Kepala naga dengan kekuatan telapak tangan sembilan kali lipat Hinata meraung, dan pukulan tak terbendung langsung melewati tubuh Kidomaru, langsung meledakkan laba-laba psikis besar itu.

Separuh tubuh kiri Kidomaru juga dimusnahkan bersama dengan monster panggilannya, dan dia jatuh ke tanah dengan suara "pukulan" dengan mata terbuka lebar.

“Sungguh menyedihkan.”

Hinata memandang Kidomaru di tanah dengan rasa kasihan.

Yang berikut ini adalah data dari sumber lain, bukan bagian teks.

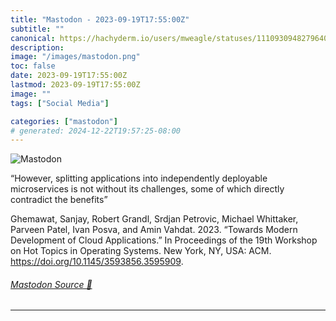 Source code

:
 ```yaml
---
title: "Mastodon - 2023-09-19T17:55:00Z"
subtitle: ""
canonical: https://hachyderm.io/users/mweagle/statuses/111093094827964051
description:
image: "/images/mastodon.png"
toc: false
date: 2023-09-19T17:55:00Z
lastmod: 2023-09-19T17:55:00Z
image: ""
tags: ["Social Media"]

categories: ["mastodon"]
# generated: 2024-12-22T19:57:25-08:00
---
```

![Mastodon](/images/mastodon.png)

<p>“However, splitting applications into independently deployable microservices is not without its challenges, some of which directly contradict the benefits”</p><p>Ghemawat, Sanjay, Robert Grandl, Srdjan Petrovic, Michael Whittaker, Parveen Patel, Ivan Posva, and Amin Vahdat. 2023. “Towards Modern Development of Cloud Applications.” In Proceedings of the 19th Workshop on Hot Topics in Operating Systems. New York, NY, USA: ACM. <a href="https://doi.org/10.1145/3593856.3595909" target="_blank" rel="nofollow noopener noreferrer" translate="no"><span class="invisible">https://</span><span class="ellipsis">doi.org/10.1145/3593856.359590</span><span class="invisible">9</span></a>.</p>


###### [Mastodon Source 🐘](https://hachyderm.io/@mweagle/111093094827964051)

___
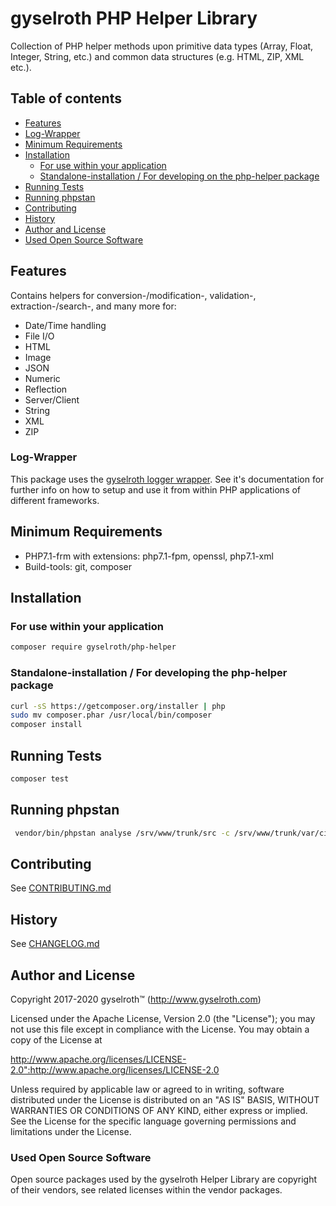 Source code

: gyselroth PHP Helper Library
============================

Collection of PHP helper methods upon primitive data types (Array, Float, Integer, String, etc.) 
and common data structures (e.g. HTML, ZIP, XML etc.).


## Table of contents

* [Features](#features)
* [Log-Wrapper](#log-wrapper)
* [Minimum Requirements](#minimum-requirements)
* [Installation](#installation)
  * [For use within your application](#for-use-within-your-application)
  * [Standalone-installation / For developing on the php-helper package](#standalone-installation--for-developing-the-php-helper-package)
* [Running Tests](#running-tests)
* [Running phpstan](#running-phpstan)
* [Contributing](#contributing)
* [History](#history)
* [Author and License](#author-and-license)
* [Used Open Source Software](#used-open-source-software)


Features
--------

Contains helpers for conversion-/modification-, validation-, extraction-/search-, and many more for:

* Date/Time handling
* File I/O
* HTML
* Image
* JSON
* Numeric
* Reflection
* Server/Client 
* String
* XML
* ZIP


### Log-Wrapper

This package uses the [gyselroth logger wrapper](https://github.com/gyselroth/php-helper-log).
See it's documentation for further info on how to setup and use it from within PHP applications of different
frameworks.


Minimum Requirements
--------------------

* PHP7.1-frm with extensions: php7.1-fpm, openssl, php7.1-xml
* Build-tools: git, composer


Installation
------------

### For use within your application

```sh
composer require gyselroth/php-helper
```


### Standalone-installation / For developing the php-helper package

```sh
curl -sS https://getcomposer.org/installer | php
sudo mv composer.phar /usr/local/bin/composer
composer install
```


Running Tests
-------------

```sh
composer test
```


Running phpstan
---------------

```sh
 vendor/bin/phpstan analyse /srv/www/trunk/src -c /srv/www/trunk/var/ci/phpstan/phpstan.neon
```


Contributing
------------

See [CONTRIBUTING.md](https://github.com/gyselroth/php-helper/blob/master/CONTRIBUTING.md)


History
-------

See [CHANGELOG.md](https://github.com/gyselroth/php-helper/blob/master/CHANGELOG.md)


Author and License
------------------

Copyright 2017-2020 gyselroth™ (http://www.gyselroth.com)

Licensed under the Apache License, Version 2.0 (the "License");
you may not use this file except in compliance with the License.
You may obtain a copy of the License at

http://www.apache.org/licenses/LICENSE-2.0":http://www.apache.org/licenses/LICENSE-2.0

Unless required by applicable law or agreed to in writing, software
distributed under the License is distributed on an "AS IS" BASIS,
WITHOUT WARRANTIES OR CONDITIONS OF ANY KIND, either express or implied.
See the License for the specific language governing permissions and
limitations under the License. 


### Used Open Source Software

Open source packages used by the gyselroth Helper Library are copyright of their vendors, see related licenses within
the vendor packages.
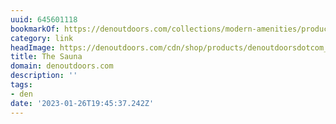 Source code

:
 ```yaml
---
uuid: 645601118
bookmarkOf: https://denoutdoors.com/collections/modern-amenities/products/outdoor-sauna
category: link
headImage: https://denoutdoors.com/cdn/shop/products/denoutdoorsdotcom_sauna16-1_f2cd6439-7107-45cf-817f-6ea9e11d57e3_1200x1200.jpg?v=1616453549
title: The Sauna
domain: denoutdoors.com
description: ''
tags:
- den
date: '2023-01-26T19:45:37.242Z'
---
```



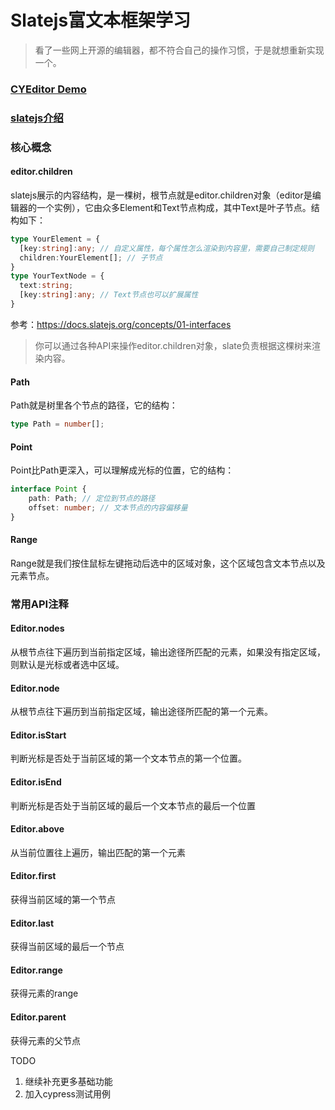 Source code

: # Slatejs富文本框架学习
> 看了一些网上开源的编辑器，都不符合自己的操作习惯，于是就想重新实现一个。

### [CYEditor Demo](https://xiongcaihu.github.io/cyEditorDeploy/)

### [slatejs介绍](https://docs.slatejs.org/)

### 核心概念
#### editor.children
slatejs展示的内容结构，是一棵树，根节点就是editor.children对象（editor是编辑器的一个实例），它由众多Element和Text节点构成，其中Text是叶子节点。结构如下：
``` typescript
type YourElement = {
  [key:string]:any; // 自定义属性，每个属性怎么渲染到内容里，需要自己制定规则
  children:YourElement[]; // 子节点
}
type YourTextNode = {
  text:string;
  [key:string]:any; // Text节点也可以扩展属性
}
```
参考：https://docs.slatejs.org/concepts/01-interfaces
<br/>
> 你可以通过各种API来操作editor.children对象，slate负责根据这棵树来渲染内容。

#### Path
Path就是树里各个节点的路径，它的结构：
``` typescript
type Path = number[];
```

#### Point
Point比Path更深入，可以理解成光标的位置，它的结构：
``` typescript
interface Point {
    path: Path; // 定位到节点的路径
    offset: number; // 文本节点的内容偏移量
}
```

#### Range
Range就是我们按住鼠标左键拖动后选中的区域对象，这个区域包含文本节点以及元素节点。

### 常用API注释
#### Editor.nodes
从根节点往下遍历到当前指定区域，输出途径所匹配的元素，如果没有指定区域，则默认是光标或者选中区域。

#### Editor.node
从根节点往下遍历到当前指定区域，输出途径所匹配的第一个元素。

#### Editor.isStart
判断光标是否处于当前区域的第一个文本节点的第一个位置。

#### Editor.isEnd
判断光标是否处于当前区域的最后一个文本节点的最后一个位置

#### Editor.above
从当前位置往上遍历，输出匹配的第一个元素

#### Editor.first
获得当前区域的第一个节点

#### Editor.last
获得当前区域的最后一个节点

#### Editor.range
获得元素的range

#### Editor.parent
获得元素的父节点

TODO
1. 继续补充更多基础功能
2. 加入cypress测试用例
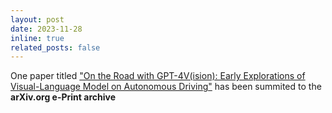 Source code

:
 ```yaml
---
layout: post
date: 2023-11-28
inline: true
related_posts: false
---
```



One paper titled ["On the Road with GPT-4V(ision): Early Explorations of Visual-Language Model on Autonomous Driving"](https://arxiv.org/abs/2311.05332) has been summited to the **arXiv.org e-Print archive**



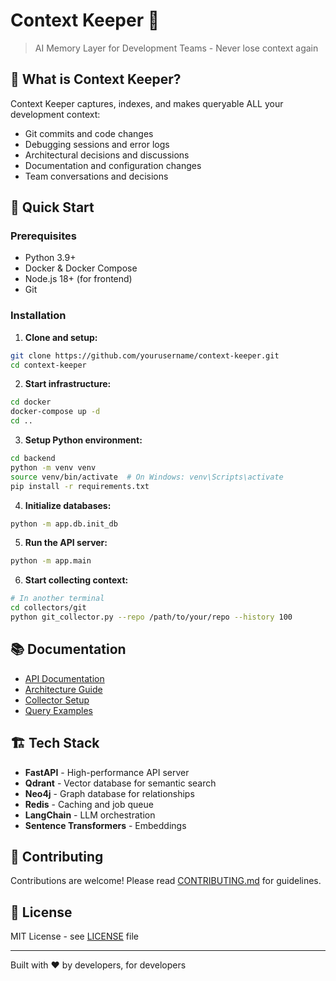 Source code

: # Context Keeper 🧠

> AI Memory Layer for Development Teams - Never lose context again

## 🎯 What is Context Keeper?

Context Keeper captures, indexes, and makes queryable ALL your development context:
- Git commits and code changes
- Debugging sessions and error logs
- Architectural decisions and discussions
- Documentation and configuration changes
- Team conversations and decisions

## 🚀 Quick Start

### Prerequisites
- Python 3.9+
- Docker & Docker Compose
- Node.js 18+ (for frontend)
- Git

### Installation

1. **Clone and setup:**
```bash
git clone https://github.com/yourusername/context-keeper.git
cd context-keeper
```

2. **Start infrastructure:**
```bash
cd docker
docker-compose up -d
cd ..
```

3. **Setup Python environment:**
```bash
cd backend
python -m venv venv
source venv/bin/activate  # On Windows: venv\Scripts\activate
pip install -r requirements.txt
```

4. **Initialize databases:**
```bash
python -m app.db.init_db
```

5. **Run the API server:**
```bash
python -m app.main
```

6. **Start collecting context:**
```bash
# In another terminal
cd collectors/git
python git_collector.py --repo /path/to/your/repo --history 100
```

## 📚 Documentation

- [API Documentation](http://localhost:8000/api/docs)
- [Architecture Guide](docs/architecture.md)
- [Collector Setup](docs/collectors.md)
- [Query Examples](docs/queries.md)

## 🏗️ Tech Stack

- **FastAPI** - High-performance API server
- **Qdrant** - Vector database for semantic search
- **Neo4j** - Graph database for relationships
- **Redis** - Caching and job queue
- **LangChain** - LLM orchestration
- **Sentence Transformers** - Embeddings

## 🤝 Contributing

Contributions are welcome! Please read [CONTRIBUTING.md](CONTRIBUTING.md) for guidelines.

## 📝 License

MIT License - see [LICENSE](LICENSE) file

---

Built with ❤️ by developers, for developers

Kekuatan Kidomaru lumayanlah, bahkan bisa dikatakan sangat kuat.

Sutra laba-laba tidak hanya dapat mengikat musuh, tetapi juga digunakan untuk memblokir serangan musuh. Logam kuning sialan yang dikeluarkan bersifat ofensif dan defensif. Selain itu, Hinata dapat melihat bahwa Kidomaru sangat pandai menganalisis situasi pertempuran dan tidak buruk dalam hal kebijaksanaan.

Jika orang lain melawan Kidomaru, mereka mungkin akan berada dalam pertarungan yang sulit.

Namun Kidomaru kebetulan bertemu Hinata.

Tahukah kamu, Hinata telah berlatih melawan Sakura.

[Stretchable Love] Sakura tidak hanya lebih baik dari kinerja jaring laba-laba, tetapi juga dapat digunakan dengan cara yang tidak dapat ditandingi oleh jaring laba-laba Kidomaru.

Selain itu, Hinata sering kali harus menghadapi sniping jarak jauh Sakura. Gaya bertarung Kidomaru bisa dikatakan versi Sakura yang terdegradasi sepenuhnya.

Hinata kemudian menyadari bahwa Sakura pasti mengetahui gaya bertarung Kidomaru dan menyerahkannya padanya untuk dihadapi.

“Saya hanya bisa mengatakan bahwa saya adalah musuh terburuk yang pernah Anda temui.”

Hinata melihat tubuh Kidomaru untuk terakhir kalinya, mengelusnya dengan tangan kanannya, dan menutup matanya yang terbuka lebar.